Image Featurization Using Mistrained Caffe Models - Sotera/watchman GitHub Wiki
We use the BLVC Reference model (https://github.com/BVLC/caffe/tree/master/models/bvlc_reference_caffenet) to generate features for associating images with clusters. I have investigated ways to improve our results.
-
I investigated using the "PlacesNet" network rather than the BLVC network. This gave much worse results. My thinking was that the images of our events have a deeper field of focus that is more like the images fed into PlacesNet than the BLVC network. I also thought the "deeper" features needed for place recognition might be more like the distinction between a concert and a riot. However the conv3 layer of the PlacesNet was simply not highly activated by our images which effectively leads to random results at the "prob" layer of this network.
-
I investigated the conv3, fc7, fc8 and prob layers of the BLVC network for their potential as generic feature detectors.

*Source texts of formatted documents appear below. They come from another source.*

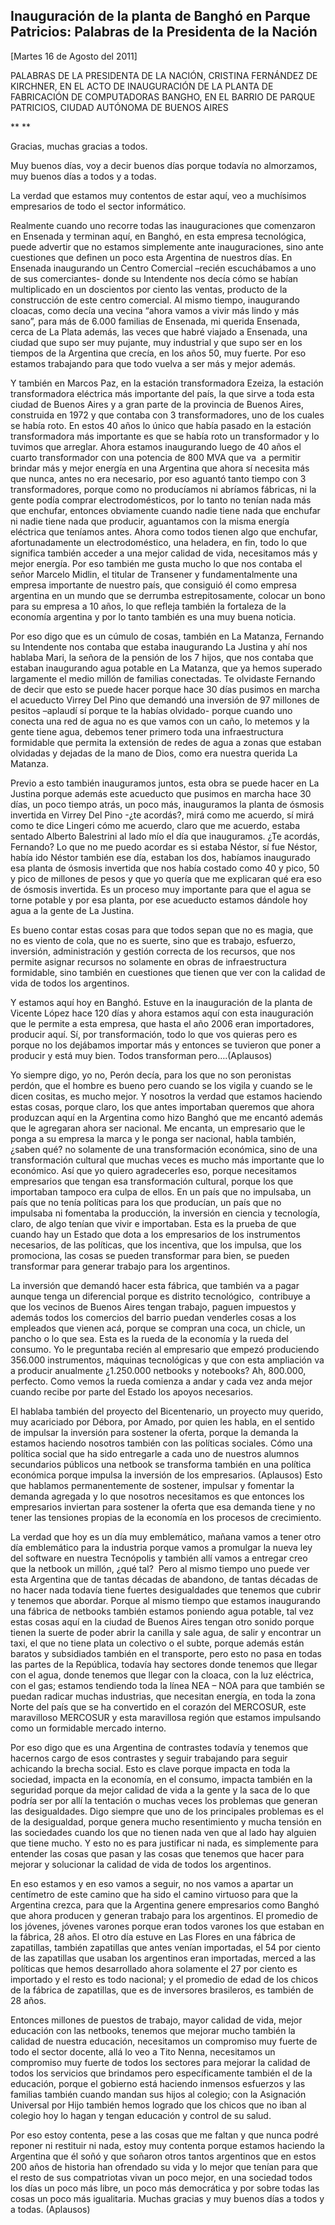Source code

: Inauguración de la planta de Banghó en Parque Patricios: Palabras de la Presidenta de la Nación
-----------------------------------------------------------------------------------------------

[Martes 16 de Agosto del 2011]

PALABRAS DE LA PRESIDENTA DE LA NACIÓN, CRISTINA FERNÁNDEZ DE KIRCHNER,
EN EL ACTO DE INAUGURACIÓN DE LA PLANTA DE FABRICACIÓN DE COMPUTADORAS
BANGHO, EN EL BARRIO DE PARQUE PATRICIOS, CIUDAD AUTÓNOMA DE BUENOS
AIRES

** **

Gracias, muchas gracias a todos.

Muy buenos días, voy a decir buenos días porque todavía no almorzamos,
muy buenos días a todos y a todas.

La verdad que estamos muy contentos de estar aquí, veo a muchísimos
empresarios de todo el sector informático.

Realmente cuando uno recorre todas las inauguraciones que comenzaron en
Ensenada y terminan aquí, en Banghó, en esta empresa tecnológica, puede
advertir que no estamos simplemente ante inauguraciones, sino ante
cuestiones que definen un poco esta Argentina de nuestros días. En
Ensenada inaugurando un Centro Comercial –recién escuchábamos a uno de
sus comerciantes- donde su Intendente nos decía cómo se habían
multiplicado en un doscientos por ciento las ventas, producto de la
construcción de este centro comercial. Al mismo tiempo, inaugurando
cloacas, como decía una vecina “ahora vamos a vivir más lindo y más
sano”, para más de 6.000 familias de Ensenada, mi querida Ensenada,
cerca de La Plata además, las veces que habré viajado a Ensenada, una
ciudad que supo ser muy pujante, muy industrial y que supo ser en los
tiempos de la Argentina que crecía, en los años 50, muy fuerte. Por eso
estamos trabajando para que todo vuelva a ser más y mejor además.

Y también en Marcos Paz, en la estación transformadora Ezeiza, la
estación transformadora eléctrica más importante del país, la que sirve
a toda esta ciudad de Buenos Aires y a gran parte de la provincia de
Buenos Aires, construida en 1972 y que contaba con 3 transformadores,
uno de los cuales se había roto. En estos 40 años lo único que había
pasado en la estación transformadora más importante es que se había roto
un transformador y lo tuvimos que arreglar. Ahora estamos inaugurando
luego de 40 años el cuarto transformador con una potencia de 800 MVA que
va  a permitir brindar más y mejor energía en una Argentina que ahora sí
necesita más que nunca, antes no era necesario, por eso aguantó tanto
tiempo con 3 transformadores, porque como no producíamos ni abríamos
fábricas, ni la gente podía comprar electrodomésticos, por lo tanto no
tenían nada más que enchufar, entonces obviamente cuando nadie tiene
nada que enchufar ni nadie tiene nada que producir, aguantamos con la
misma energía eléctrica que teníamos antes. Ahora como todos tienen algo
que enchufar, afortunadamente un electrodoméstico, una heladera, en fin,
todo lo que significa también acceder a una mejor calidad de vida,
necesitamos más y mejor energía. Por eso también me gusta mucho lo que
nos contaba el señor Marcelo Midlin, el titular de Transener y
fundamentalmente una empresa importante de nuestro país, que consiguió
él como empresa argentina en un mundo que se derrumba estrepitosamente,
colocar un bono para su empresa a 10 años, lo que refleja también la
fortaleza de la economía argentina y por lo tanto también es una muy
buena noticia.

Por eso digo que es un cúmulo de cosas, también en La Matanza, Fernando
su Intendente nos contaba que estaba inaugurando La Justina y ahí nos
hablaba Mari, la señora de la pensión de los 7 hijos, que nos contaba
que estaban inaugurando agua potable en La Matanza, que ya hemos
superado largamente el medio millón de familias conectadas. Te olvidaste
Fernando de decir que esto se puede hacer porque hace 30 días pusimos en
marcha el acueducto Virrey Del Pino que demandó una inversión de 97
millones de pesitos –aplaudí sí porque te la habías olvidado- porque
cuando uno conecta una red de agua no es que vamos con un caño, lo
metemos y la gente tiene agua, debemos tener primero toda una
infraestructura formidable que permita la extensión de redes de agua a
zonas que estaban olvidadas y dejadas de la mano de Dios, como era
nuestra querida La Matanza.

Previo a esto también inauguramos juntos, esta obra se puede hacer en La
Justina porque además este acueducto que pusimos en marcha hace 30 días,
un poco tiempo atrás, un poco más, inauguramos la planta de ósmosis
invertida en Virrey Del Pino -¿te acordás?, mirá como me acuerdo, sí
mirá como te dice Lingeri cómo me acuerdo, claro que me acuerdo, estaba
sentado Alberto Balestrini al lado mío el día que inauguramos. ¿Te
acordás, Fernando? Lo que no me puedo acordar es si estaba Néstor, sí
fue Néstor, había ido Néstor también ese día, estaban los dos, habíamos
inaugurado esa planta de ósmosis invertida que nos había costado como 40
y pico, 50 y pico de millones de pesos y que yo quería que me explicaran
qué era eso de ósmosis invertida. Es un proceso muy importante para que
el agua se torne potable y por esa planta, por ese acueducto estamos
dándole hoy agua a la gente de La Justina.

Es bueno contar estas cosas para que todos sepan que no es magia, que no
es viento de cola, que no es suerte, sino que es trabajo, esfuerzo,
inversión, administración y gestión correcta de los recursos, que nos
permite asignar recursos no solamente en obras de infraestructura
formidable, sino también en cuestiones que tienen que ver con la calidad
de vida de todos los argentinos.

Y estamos aquí hoy en Banghó. Estuve en la inauguración de la planta de
Vicente López hace 120 días y ahora estamos aquí con esta inauguración
que le permite a esta empresa, que hasta el año 2006 eran importadores,
producir aquí. Sí, por transformación, todo lo que vos quieras pero es
porque no los dejábamos importar más y entonces se tuvieron que poner a
producir y está muy bien. Todos transforman pero….(Aplausos)

Yo siempre digo, yo no, Perón decía, para los que no son peronistas
perdón, que el hombre es bueno pero cuando se los vigila y cuando se le
dicen cositas, es mucho mejor. Y nosotros la verdad que estamos haciendo
estas cosas, porque claro, los que antes importaban queremos que ahora
produzcan aquí en la Argentina como hizo Banghó que me encantó además
que le agregaran ahora ser nacional. Me encanta, un empresario que le
ponga a su empresa la marca y le ponga ser nacional, habla también,
¿saben qué? no solamente de una transformación económica, sino de una
transformación cultural que muchas veces es mucho más importante que lo
económico. Así que yo quiero agradecerles eso, porque necesitamos
empresarios que tengan esa transformación cultural, porque los que
importaban tampoco era culpa de ellos. En un país que no impulsaba, un
país que no tenía políticas para los que producían, un país que no
impulsaba ni fomentaba la producción, la inversión en ciencia y
tecnología, claro, de algo tenían que vivir e importaban. Esta es la
prueba de que cuando hay un Estado que dota a los empresarios de los
instrumentos necesarios, de las políticas, que los incentiva, que los
impulsa, que los promociona, las cosas se pueden transformar para bien,
se pueden transformar para generar trabajo para los argentinos.

La inversión que demandó hacer esta fábrica, que también va a pagar
aunque tenga un diferencial porque es distrito tecnológico,  contribuye
a que los vecinos de Buenos Aires tengan trabajo, paguen impuestos y
además todos los comercios del barrio puedan venderles cosas a los
empleados que vienen acá, porque se compran una coca, un chicle, un
pancho o lo que sea. Esta es la rueda de la economía y la rueda del
consumo. Yo le preguntaba recién al empresario que empezó produciendo
356.000 instrumentos, máquinas tecnológicas y que con esta ampliación va
a producir anualmente ¿1.250.000 netbooks y notebooks? Ah, 800.000,
perfecto. Como vemos la rueda comienza a andar y cada vez anda mejor
cuando recibe por parte del Estado los apoyos necesarios.

El hablaba también del proyecto del Bicentenario, un proyecto muy
querido, muy acariciado por Débora, por Amado, por quien les habla, en
el sentido de impulsar la inversión para sostener la oferta, porque la
demanda la estamos haciendo nosotros también con las políticas sociales.
Cómo una política social que ha sido entregarle a cada uno de nuestros
alumnos secundarios públicos una netbook se transforma también en una
política económica porque impulsa la inversión de los empresarios.
(Aplausos) Esto que hablamos permanentemente de sostener, impulsar y
fomentar la demanda agregada y lo que nosotros necesitamos es que
entonces los empresarios inviertan para sostener la oferta que esa
demanda tiene y no tener las tensiones propias de la economía en los
procesos de crecimiento.

La verdad que hoy es un día muy emblemático, mañana vamos a tener otro
día emblemático para la industria porque vamos a promulgar la nueva ley
del software en nuestra Tecnópolis y también allí vamos a entregar creo
que la netbook un millón, ¿qué tal?  Pero al mismo tiempo uno puede ver
esta Argentina que de tantas décadas de abandono, de tantas décadas de
no hacer nada todavía tiene fuertes desigualdades que tenemos que cubrir
y tenemos que abordar. Porque al mismo tiempo que estamos inaugurando
una fábrica de netbooks también estamos poniendo agua potable, tal vez
estas cosas aquí en la ciudad de Buenos Aires tengan otro sonido porque
tienen la suerte de poder abrir la canilla y sale agua, de salir y
encontrar un taxi, el que no tiene plata un colectivo o el subte, porque
además están baratos y subsidiados también en el transporte, pero esto
no pasa en todas las partes de la República, todavía hay sectores donde
tenemos que llegar con el agua, donde tenemos que llegar con la cloaca,
con la luz eléctrica, con el gas; estamos tendiendo toda la línea NEA –
NOA para que también se puedan radicar muchas industrias, que necesitan
energía, en toda la zona Norte del país que se ha convertido en el
corazón del MERCOSUR, este maravilloso MERCOSUR y esta maravillosa
región que estamos impulsando como un formidable mercado interno.

Por eso digo que es una Argentina de contrastes todavía y tenemos que
hacernos cargo de esos contrastes y seguir trabajando para seguir
achicando la brecha social. Esto es clave porque impacta en toda la
sociedad, impacta en la economía, en el consumo, impacta también en la
seguridad porque da mejor calidad de vida a la gente y la saca de lo que
podría ser por allí la tentación o muchas veces los problemas que
generan las desigualdades. Digo siempre que uno de los principales
problemas es el de la desigualdad, porque genera mucho resentimiento y
mucha tensión en las sociedades cuando los que no tienen nada ven que al
lado hay alguien que tiene mucho. Y esto no es para justificar ni nada,
es simplemente para entender las cosas que pasan y las cosas que tenemos
que hacer para mejorar y solucionar la calidad de vida de todos los
argentinos.

En eso estamos y en eso vamos a seguir, no nos vamos a apartar un
centímetro de este camino que ha sido el camino virtuoso para que la
Argentina crezca, para que la Argentina genere empresarios como Banghó
que ahora producen y generan trabajo para los argentinos. El promedio de
los jóvenes, jóvenes varones porque eran todos varones los que estaban
en la fábrica, 28 años. El otro día estuve en Las Flores en una fábrica
de zapatillas, también zapatillas que antes venían importadas, el 54 por
ciento de las zapatillas que usaban los argentinos eran importadas,
merced a las políticas que hemos desarrollado ahora solamente el 27 por
ciento es importado y el resto es todo nacional; y el promedio de edad
de los chicos de la fábrica de zapatillas, que es de inversores
brasileros, es también de 28 años.

Entonces millones de puestos de trabajo, mayor calidad de vida, mejor
educación con las netbooks, tenemos que mejorar mucho también la calidad
de nuestra educación, necesitamos un compromiso muy fuerte de todo el
sector docente, allá lo veo a Tito Nenna, necesitamos un compromiso muy
fuerte de todos los sectores para mejorar la calidad de todos los
servicios que brindamos pero específicamente también el de la educación,
porque el gobierno está haciendo inmensos esfuerzos y las familias
también cuando mandan sus hijos al colegio; con la Asignación Universal
por Hijo también hemos logrado que los chicos que no iban al colegio hoy
lo hagan y tengan educación y control de su salud.

Por eso estoy contenta, pese a las cosas que me faltan y que nunca podré
reponer ni restituir ni nada, estoy muy contenta porque estamos haciendo
la Argentina que él soñó y que soñaron otros tantos argentinos que en
estos 200 años de historia han ofrendado su vida y lo mejor que tenían
para que el resto de sus compatriotas vivan un poco mejor, en una
sociedad todos los días un poco más libre, un poco más democrática y por
sobre todas las cosas un poco más igualitaria. Muchas gracias y muy
buenos días a todos y a todas. (Aplausos)

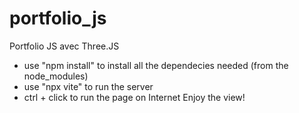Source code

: # portfolio_js
Portfolio JS avec Three.JS

- use "npm install" to install all the dependecies needed (from the node_modules)
- use "npx vite" to run the server
- ctrl + click to run the page on Internet
Enjoy the view!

a. conv3: This layer is essentially the layer that represents the 3rd order compound features of a given image. However there are over 20 layers between this layer and where training is enforced so activations at this layer can be non-discriminatory. I also struggled with how to aggregate the per-picture values of this layer into the cluster's vector.
b. fc7 and fc8: These are the layers just before the final prob layer. We initially used the fc7 layer. I used the same logic with both layers and got almost identical results from both layers.
c. prob: This layer is just the softmax function applied to the fc8 output. The softmax function drives the network to a decision by exponentially amplifying the differences in the fc8 output layer.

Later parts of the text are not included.